Старшая красавица была. Любовью Михайловною звали. Глаза какие прекрасные, голубые, и беспечные, и лукавые; а брови черные, личико беленькое, румянец алый, а смеялась смехом звонким, что слушать любо. Да воструха такая, байчивая, бойкая; умела как и поклониться гостю, и попотчевать, и взглянуть! Маменька только, бывало, бога хвалит. «Эта в меня пошла!» – говорит.
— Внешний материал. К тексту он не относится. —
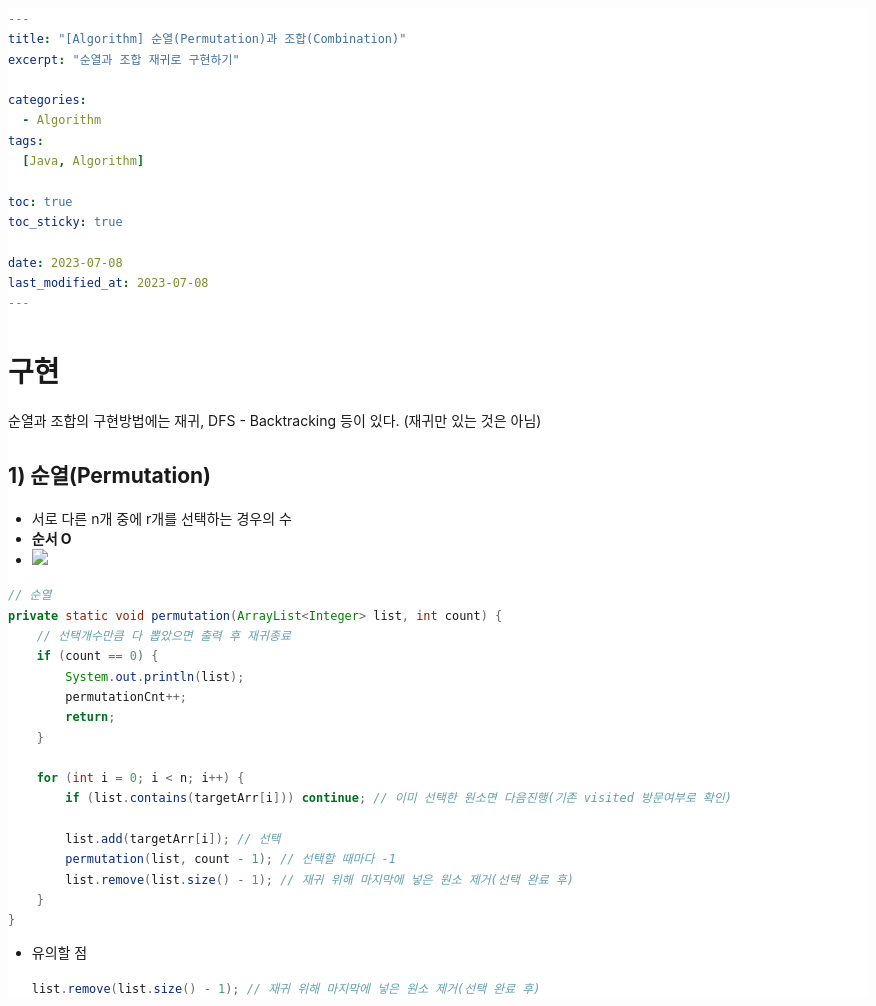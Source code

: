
 ```yaml
---
title: "[Algorithm] 순열(Permutation)과 조합(Combination)"
excerpt: "순열과 조합 재귀로 구현하기"

categories:
  - Algorithm
tags:
  [Java, Algorithm]

toc: true
toc_sticky: true

date: 2023-07-08
last_modified_at: 2023-07-08
---
```


# 구현

순열과 조합의 구현방법에는 재귀, DFS - Backtracking 등이 있다. (재귀만 있는 것은 아님)  

## 1) 순열(Permutation)

- 서로 다른 n개 중에 r개를 선택하는 경우의 수
- **순서 O**
- ![](https://blog.kakaocdn.net/dn/cErpNj/btqXMe1l0qb/B8ip0bTc63gKHScIVihPgK/img.png)

```java
// 순열
private static void permutation(ArrayList<Integer> list, int count) {
    // 선택개수만큼 다 뽑았으면 출력 후 재귀종료
    if (count == 0) {
        System.out.println(list);
        permutationCnt++;
        return;
    }

    for (int i = 0; i < n; i++) {
        if (list.contains(targetArr[i])) continue; // 이미 선택한 원소면 다음진행(기존 visited 방문여부로 확인)

        list.add(targetArr[i]); // 선택
        permutation(list, count - 1); // 선택할 때마다 -1
        list.remove(list.size() - 1); // 재귀 위해 마지막에 넣은 원소 제거(선택 완료 후)
    }
}
```

- 유의할 점

  ```java
  list.remove(list.size() - 1); // 재귀 위해 마지막에 넣은 원소 제거(선택 완료 후)
  ```
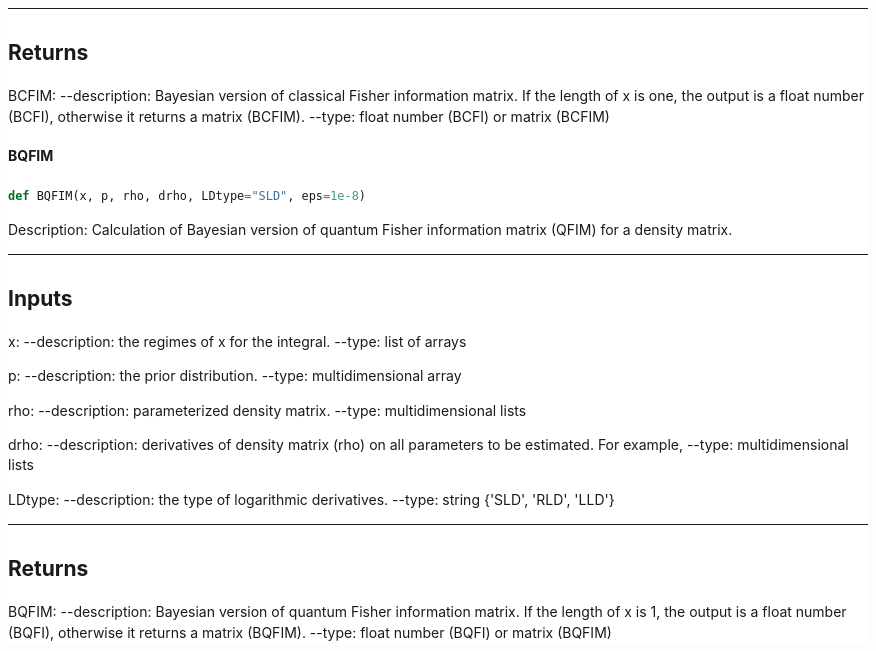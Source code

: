 ----------
Returns
----------
BCFIM:
    --description: Bayesian version of classical Fisher information matrix.
                   If the length of x is one, the output is a float number (BCFI),
                   otherwise it returns a matrix (BCFIM).
    --type: float number (BCFI) or matrix (BCFIM)

<a id="quanestimation.BayesianBound.BayesianCramerRao.BQFIM"></a>

#### BQFIM

```python
def BQFIM(x, p, rho, drho, LDtype="SLD", eps=1e-8)
```

Description: Calculation of Bayesian version of quantum Fisher information
             matrix (QFIM) for a density matrix.

----------
Inputs
----------
x:
    --description: the regimes of x for the integral.
    --type: list of arrays

p:
    --description: the prior distribution.
    --type: multidimensional array

rho:
    --description: parameterized density matrix.
    --type: multidimensional lists

drho:
    --description: derivatives of density matrix (rho) on all parameters
                   to be estimated. For example,
    --type: multidimensional lists

LDtype:
    --description: the type of logarithmic derivatives.
    --type: string {'SLD', 'RLD', 'LLD'}

----------
Returns
----------
BQFIM:
    --description: Bayesian version of quantum Fisher information matrix.
                   If the length of x is 1, the output is a float number (BQFI),
                   otherwise it returns a matrix (BQFIM).
    --type: float number (BQFI) or matrix (BQFIM)

<a id="quanestimation.BayesianBound.ZivZakai"></a>

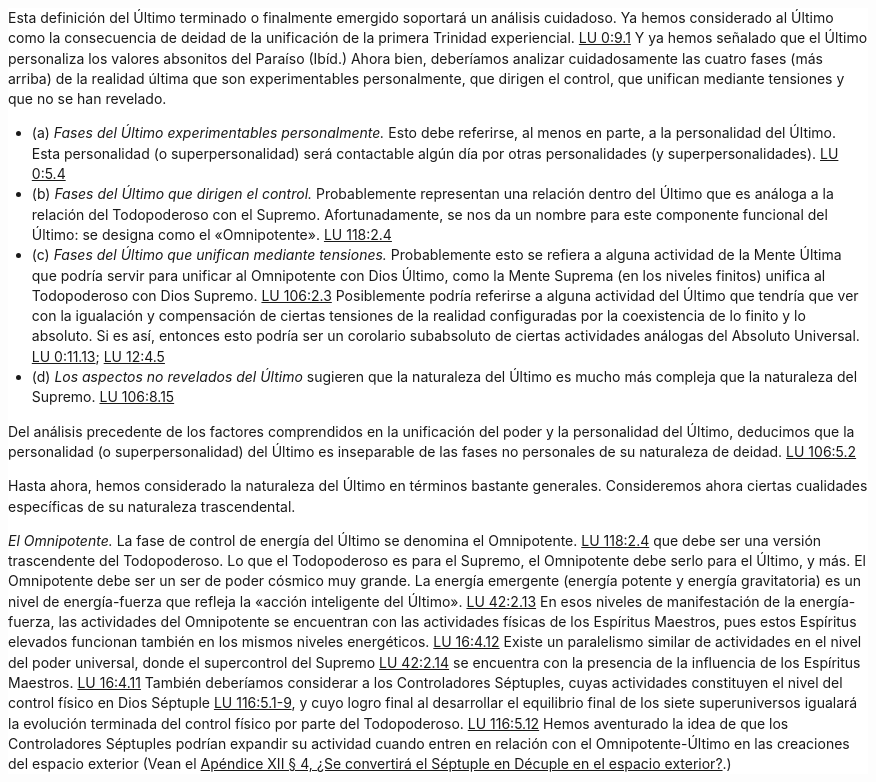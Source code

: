 Esta definición del Último terminado o finalmente emergido soportará un análisis cuidadoso. Ya hemos considerado al Último como la consecuencia de deidad de la unificación de la primera Trinidad experiencial. <a id="a121_209"></a>[LU 0:9.1](/es/The_Urantia_Book/0#p9_1) Y ya hemos señalado que el Último personaliza los valores absonitos del Paraíso (Ibíd.) Ahora bien, deberíamos analizar cuidadosamente las cuatro fases (más arriba) de la realidad última que son experimentables personalmente, que dirigen el control, que unifican mediante tensiones y que no se han revelado.
- (a) _Fases del Último experimentables personalmente._ Esto debe referirse, al menos en parte, a la personalidad del Último. Esta personalidad (o superpersonalidad) será contactable algún día por otras personalidades (y superpersonalidades). <a id="a122_243"></a>[LU 0:5.4](/es/The_Urantia_Book/0#p5_4)
- (b) _Fases del Último que dirigen el control._ Probablemente representan una relación dentro del Último que es análoga a la relación del Todopoderoso con el Supremo. Afortunadamente, se nos da un nombre para este componente funcional del Último: se designa como el «Omnipotente». <a id="a123_282"></a>[LU 118:2.4](/es/The_Urantia_Book/118#p2_4)
- (c) _Fases del Último que unifican mediante tensiones._ Probablemente esto se refiera a alguna actividad de la Mente Última que podría servir para unificar al Omnipotente con Dios Último, como la Mente Suprema (en los niveles finitos) unifica al Todopoderoso con Dios Supremo. <a id="a124_279"></a>[LU 106:2.3](/es/The_Urantia_Book/106#p2_3) Posiblemente podría referirse a alguna actividad del Último que tendría que ver con la igualación y compensación de ciertas tensiones de la realidad configuradas por la coexistencia de lo finito y lo absoluto. Si es así, entonces esto podría ser un corolario subabsoluto de ciertas actividades análogas del Absoluto Universal. <a id="a124_650"></a>[LU 0:11.13](/es/The_Urantia_Book/0#p11_13); [LU 12:4.5](/es/The_Urantia_Book/12#p4_5,11)
- (d) _Los aspectos no revelados del Último_ sugieren que la naturaleza del Último es mucho más compleja que la naturaleza del Supremo. <a id="a125_136"></a>[LU 106:8.15](/es/The_Urantia_Book/106#p8_15)

Del análisis precedente de los factores comprendidos en la unificación del poder y la personalidad del Último, deducimos que la personalidad (o superpersonalidad) del Último es inseparable de las fases no personales de su naturaleza de deidad. <a id="a127_244"></a>[LU 106:5.2](/es/The_Urantia_Book/106#p5_2)

Hasta ahora, hemos considerado la naturaleza del Último en términos bastante generales. Consideremos ahora ciertas cualidades específicas de su naturaleza trascendental.

_El Omnipotente._ La fase de control de energía del Último se denomina el Omnipotente. <a id="a131_87"></a>[LU 118:2.4](/es/The_Urantia_Book/118#p2_4) que debe ser una versión trascendente del Todopoderoso. Lo que el Todopoderoso es para el Supremo, el Omnipotente debe serlo para el Último, y más. El Omnipotente debe ser un ser de poder cósmico muy grande. La energía emergente (energía potente y energía gravitatoria) es un nivel de energía-fuerza que refleja la «acción inteligente del Último». <a id="a131_479"></a>[LU 42:2.13](/es/The_Urantia_Book/42#p2_13) En esos niveles de manifestación de la energía-fuerza, las actividades del Omnipotente se encuentran con las actividades físicas de los Espíritus Maestros, pues estos Espíritus elevados funcionan también en los mismos niveles energéticos. <a id="a131_762"></a>[LU 16:4.12](/es/The_Urantia_Book/16#p4_12) Existe un paralelismo similar de actividades en el nivel del poder universal, donde el supercontrol del Supremo <a id="a131_918"></a>[LU 42:2.14](/es/The_Urantia_Book/42#p2_14) se encuentra con la presencia de la influencia de los Espíritus Maestros. <a id="a131_1036"></a>[LU 16:4.11](/es/The_Urantia_Book/16#p4_11) También deberíamos considerar a los Controladores Séptuples, cuyas actividades constituyen el nivel del control físico en Dios Séptuple <a id="a131_1216"></a>[LU 116:5.1-9](/es/The_Urantia_Book/116#p5_1), y cuyo logro final al desarrollar el equilibrio final de los siete superuniversos igualará la evolución terminada del control físico por parte del Todopoderoso. <a id="a131_1424"></a>[LU 116:5.12](/es/The_Urantia_Book/116#p5_12) Hemos aventurado la idea de que los Controladores Séptuples podrían expandir su actividad cuando entren en relación con el Omnipotente-Último en las creaciones del espacio exterior (Vean el [Apéndice XII § 4, ¿Se convertirá el Séptuple en Décuple en el espacio exterior?](/es/article/William_S_Sadler_Jr/Appendices_to_Study_of_the_Master_Universe/Appendix_12#h-4-se-convertirá-el-séptuple-en-décuple-en-el-espacio-exterior).)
А меньшая, войди чужой человек, совсем оробеет, растеряется и онемеет. Сначала маменька ее усовещивала, сердилась, да видит, что все это не от непослушания, видит, как сама она разливается в три ручья, – махнула рукой: «От природы уж такая!» И оставила ее. «Живи себе, как тебе хочется, как уже тебе бог даст!» И еще больше к старшей пристрастилась. «Утешение мое единственное», – так и называла ее.

Барышни и росли себе. Старшая хорошела, расцветала цветом; меньшая все робче становилася. Тут старая-то барыня и померла.

Похоронили, поплакали.

Старшая взялась хозяйничать:

– Ты уж, Анночка, не мешайся, – говорит меньшей сестрице, – что ты смыслишь!
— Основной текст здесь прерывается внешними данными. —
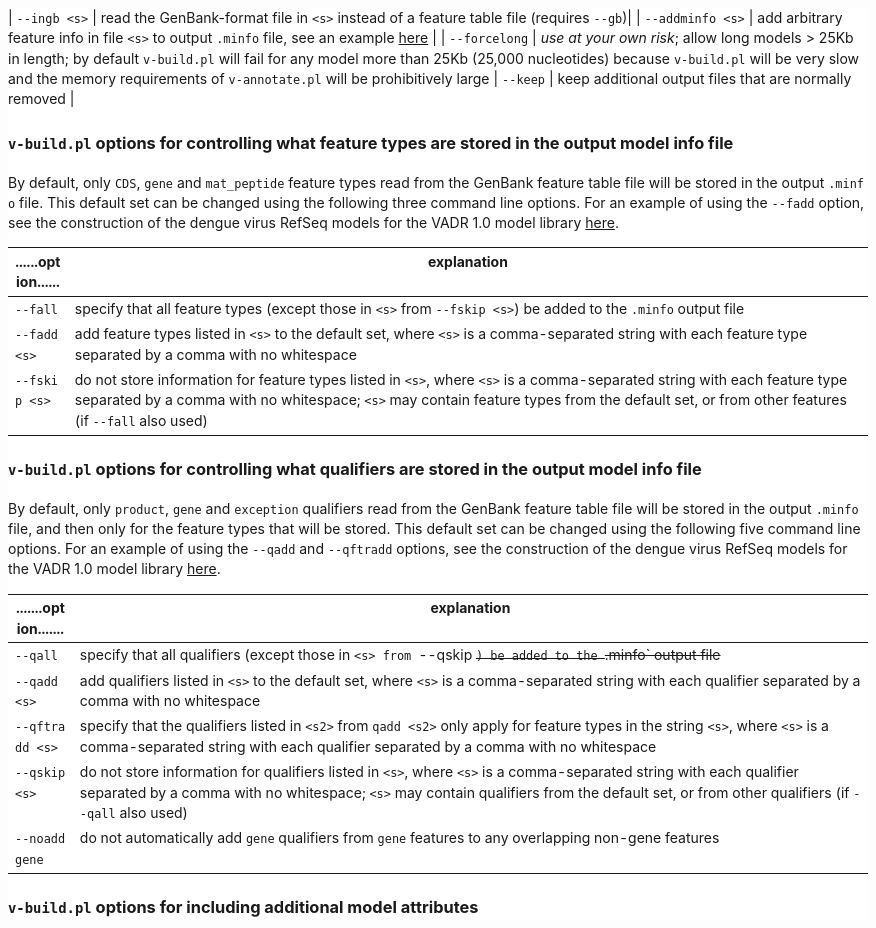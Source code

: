 | `--ingb <s>` | read the GenBank-format file in `<s>` instead of a feature table file (requires `--gb`)| 
| `--addminfo <s>` | add arbitrary feature info in file `<s>` to output `.minfo` file, see an example [here](#1.0library-noro") | 
| `--forcelong` | *use at your own risk*; allow long models > 25Kb in length; by default `v-build.pl` will fail for any model more than 25Kb (25,000 nucleotides) because `v-build.pl` will be very slow and the memory requirements of `v-annotate.pl` will be prohibitively large
| `--keep` | keep additional output files that are normally removed |

### `v-build.pl` options for controlling what feature types are stored in the output model info file<a name="options-featuretypes"></a>

By default, only `CDS`, `gene` and `mat_peptide` feature types read from the GenBank feature table file
will be stored in the output `.minfo` file. This default set can be changed using the following three
command line options. For an example of using the `--fadd` option, see the construction of the dengue virus
RefSeq models for the VADR 1.0 model library [here](#1.0library-dengue").

| ......option...... | explanation | 
|--------|-------------| 
| `--fall`   | specify that all feature types (except those in `<s>` from `--fskip <s>`)  be added to the `.minfo` output file |
| `--fadd <s>`  | add feature types listed in `<s>` to the default set, where `<s>` is a comma-separated string with each feature type separated by a comma with no whitespace |
| `--fskip <s>`  | do not store information for feature types listed in `<s>`, where `<s>` is a comma-separated string with each feature type separated by a comma with no whitespace; `<s>` may contain feature types from the default set, or from other features (if `--fall` also used) |

### `v-build.pl` options for controlling what qualifiers are stored in the output model info file<a name="options-qualifiers"></a>

By default, only `product`, `gene` and `exception` qualifiers read
from the GenBank feature table file will be stored in the output
`.minfo` file, and then only for the feature types that will be
stored. This default set can be changed using the following five
command line options. 
For an example of using the `--qadd` and `--qftradd` options, see
the construction of the dengue virus RefSeq models for the VADR 1.0
model library [here](#1.0library-dengue").

| .......option....... | explanation | 
|--------|-------------| 
| `--qall`   | specify that all qualifiers (except those in `<s> from `--qskip <s>`) be added to the `.minfo` output file |
| `--qadd <s>`  | add qualifiers listed in `<s>` to the default set, where `<s>` is a comma-separated string with each qualifier separated by a comma with no whitespace |
| `--qftradd <s>`  | specify that the qualifiers listed in `<s2>` from `qadd <s2>` only apply for feature types in the string `<s>`, where `<s>` is a comma-separated string with each qualifier separated by a comma with no whitespace |
| `--qskip <s>`  | do not store information for qualifiers listed in `<s>`, where `<s>` is a comma-separated string with each qualifier separated by a comma with no whitespace; `<s>` may contain qualifiers from the default set, or from other qualifiers (if `--qall` also used) |
| `--noaddgene`  | do not automatically add `gene` qualifiers from `gene` features to any overlapping non-gene features | 

### `v-build.pl` options for including additional model attributes<a name="options-attributes"></a>
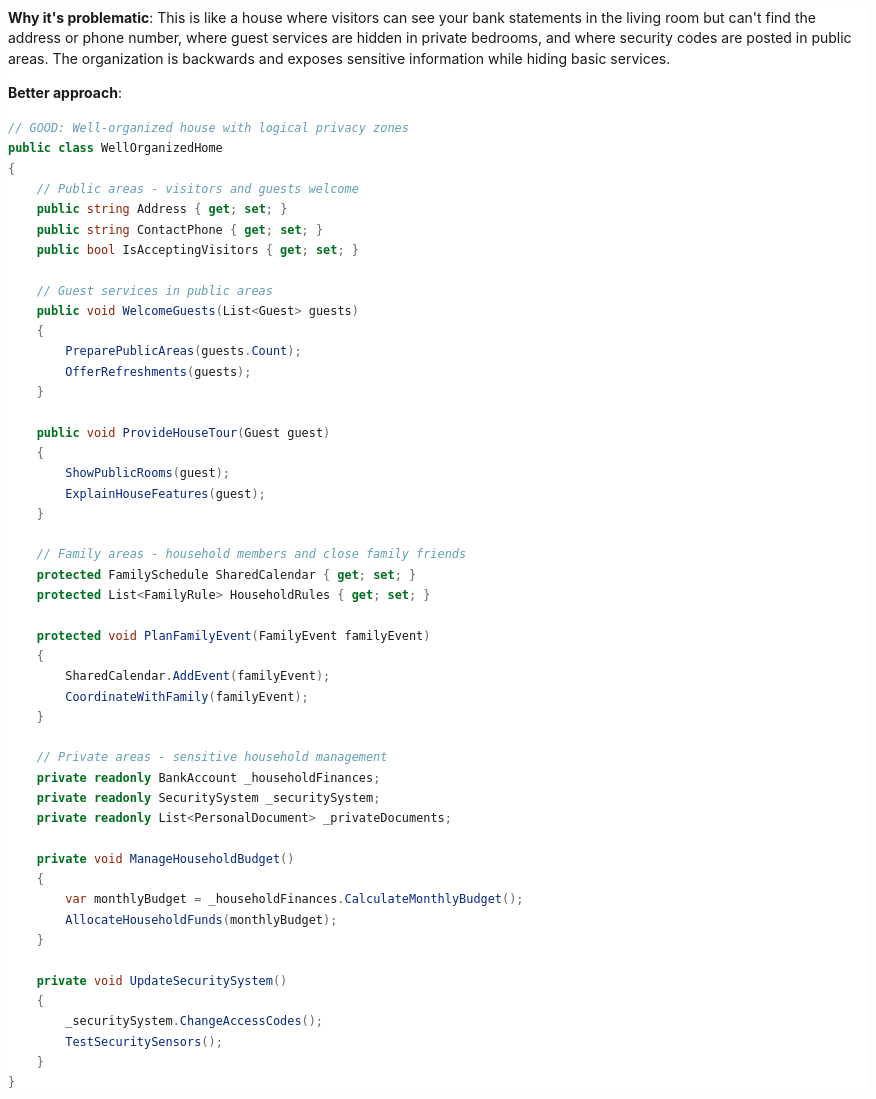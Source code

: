 **Why it's problematic**: This is like a house where visitors can see your bank statements in the living room but can't find the address or phone number, where guest services are hidden in private bedrooms, and where security codes are posted in public areas. The organization is backwards and exposes sensitive information while hiding basic services.

**Better approach**:

```csharp
// GOOD: Well-organized house with logical privacy zones
public class WellOrganizedHome
{
    // Public areas - visitors and guests welcome
    public string Address { get; set; }
    public string ContactPhone { get; set; }
    public bool IsAcceptingVisitors { get; set; }
    
    // Guest services in public areas
    public void WelcomeGuests(List<Guest> guests)
    {
        PreparePublicAreas(guests.Count);
        OfferRefreshments(guests);
    }
    
    public void ProvideHouseTour(Guest guest)
    {
        ShowPublicRooms(guest);
        ExplainHouseFeatures(guest);
    }
    
    // Family areas - household members and close family friends
    protected FamilySchedule SharedCalendar { get; set; }
    protected List<FamilyRule> HouseholdRules { get; set; }
    
    protected void PlanFamilyEvent(FamilyEvent familyEvent)
    {
        SharedCalendar.AddEvent(familyEvent);
        CoordinateWithFamily(familyEvent);
    }
    
    // Private areas - sensitive household management
    private readonly BankAccount _householdFinances;
    private readonly SecuritySystem _securitySystem;
    private readonly List<PersonalDocument> _privateDocuments;
    
    private void ManageHouseholdBudget()
    {
        var monthlyBudget = _householdFinances.CalculateMonthlyBudget();
        AllocateHouseholdFunds(monthlyBudget);
    }
    
    private void UpdateSecuritySystem()
    {
        _securitySystem.ChangeAccessCodes();
        TestSecuritySensors();
    }
}
```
– Хорошо, – та ответила ей покорно.

Была наша Любовь Михайловна хозяйка хотя молодая, да зоркая, распорядительная, расторопная. Она и в зеркало на себя насмотрится, и варенья наварит; знала, как лучше себе косички завить, и умела повара вороватого вывесть на свежую воду. Основательная была барышня. Как маменьку хоронили, ведь как огорчена была, плакала как горько, а ложек серебряных не забыла. В горючих слезах нам говорит: «Смотрите за ложками! Кто их знает, всех этих поминальщиков!» А справляли обед похоронный, и много было чужих.

Как по маменьке прошла печаль, Любовь Михайловне жилось хорошо и привольно; что хотела себе, то и делала. С кем-то в городе познакомилась, в город ездила, веселилась; где ярмарка – на ярмарку; жила, словом сказать, припеваючи.

Меньшая все дома, все в своей комнате. Не то чтоб ее старшая сестра не любила, нельзя сказать; нельзя сказать, чтоб и любила. Видно, что и она ее за дурочку считала, за недалекую. Бывало, лучше по комнатам ходит, да сама себе улыбается, чем сестре сказать слово советливое; не порадуется с нею, не запечалится, вспомнит о ней только за обедом.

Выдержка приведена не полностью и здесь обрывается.